Although most people’s favorite holiday is Christmas I have to confess my favorite is Easter. Its the hope of spring, of seeing brighter colors, gardens, new life and growth.
Easter more so than Thanksgiving is hard for me. I miss family, warm spring weather, and people to celebrate and cook with. In the past few years I’ve stubbornly worn a spring dress for Easter to church in spite of the snow (wearing leggings and a jacket of course).
We like where we live, the seasons, our house, our jobs and we are grateful and enjoy the opportunities here in upstate New York to grow in our careers and with each other.
So we find ways to make holidays more meaningful: this year that meant that I tried a new challenge: roasting lamb. To me lamb makes sense for Easter, it’s symbolic for the time of year, the holiday, and definitely is = for a special day.
It was my first time roasting or working with lamb at all. I put the lamb in a mixture of olive oil, fresh lemon juice, rosemary, thyme, bay leaf, garlic and little chardonnay in a large pot.
I put the pot in the oven at 350F for an hour. After that hour I realized the lamb was sitting in a lot of liquid. So I took out a lot of the liquid and put it in a separate small pot. My husbands suggestion then was to put the baby red potatoes in the bottom of the pot to keep the lamb out of the liquid so it would roast instead of braze. (Yes my husband knows a few things about cooking too ).

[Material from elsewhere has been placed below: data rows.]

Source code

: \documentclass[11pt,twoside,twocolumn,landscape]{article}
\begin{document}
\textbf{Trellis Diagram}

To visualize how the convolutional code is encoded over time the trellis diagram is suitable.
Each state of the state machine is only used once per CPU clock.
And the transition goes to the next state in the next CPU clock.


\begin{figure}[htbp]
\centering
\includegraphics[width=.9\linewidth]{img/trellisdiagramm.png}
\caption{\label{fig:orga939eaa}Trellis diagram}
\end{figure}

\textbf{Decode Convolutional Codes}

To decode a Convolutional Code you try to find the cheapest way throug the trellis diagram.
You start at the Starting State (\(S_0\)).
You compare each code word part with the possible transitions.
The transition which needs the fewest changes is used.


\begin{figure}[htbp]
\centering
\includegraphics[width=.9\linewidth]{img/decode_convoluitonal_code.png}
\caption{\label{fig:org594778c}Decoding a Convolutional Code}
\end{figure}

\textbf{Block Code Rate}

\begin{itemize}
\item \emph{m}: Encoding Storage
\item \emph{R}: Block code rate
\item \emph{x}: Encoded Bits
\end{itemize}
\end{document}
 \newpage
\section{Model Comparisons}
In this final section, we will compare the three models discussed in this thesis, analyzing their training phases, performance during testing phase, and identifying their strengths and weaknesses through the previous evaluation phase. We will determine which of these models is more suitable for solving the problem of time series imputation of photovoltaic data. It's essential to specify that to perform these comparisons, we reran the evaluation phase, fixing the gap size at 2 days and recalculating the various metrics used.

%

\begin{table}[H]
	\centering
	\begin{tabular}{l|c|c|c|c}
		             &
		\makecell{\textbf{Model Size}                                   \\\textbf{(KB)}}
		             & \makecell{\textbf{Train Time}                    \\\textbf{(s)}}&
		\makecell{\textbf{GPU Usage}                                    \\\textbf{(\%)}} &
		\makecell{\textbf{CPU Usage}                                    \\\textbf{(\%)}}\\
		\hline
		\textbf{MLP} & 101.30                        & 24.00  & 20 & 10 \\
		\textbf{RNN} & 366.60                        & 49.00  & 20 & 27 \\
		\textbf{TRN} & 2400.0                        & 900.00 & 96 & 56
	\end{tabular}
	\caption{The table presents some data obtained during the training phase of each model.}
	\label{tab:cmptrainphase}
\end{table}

I checked it again after another hour and thought it wasn’t quite done. Next time I checked the lamb it was more than ready! I also cooked asparagus with garlic, butter and sprinkled on a little Parmesan.
We were surprised how quickly the lamb cooked down, we are still adjusting to our oven. But I added a little butter and mint to the left-over drippings from the lamb pot and made a au jus out of it. It added the needed moisture.
The combo was great and the highlight? Actually the potatoes cooked in the bottom of the lamb pot were the best part of the meal.
It was a great chance to be challenged.
What do you normally eat for Easter?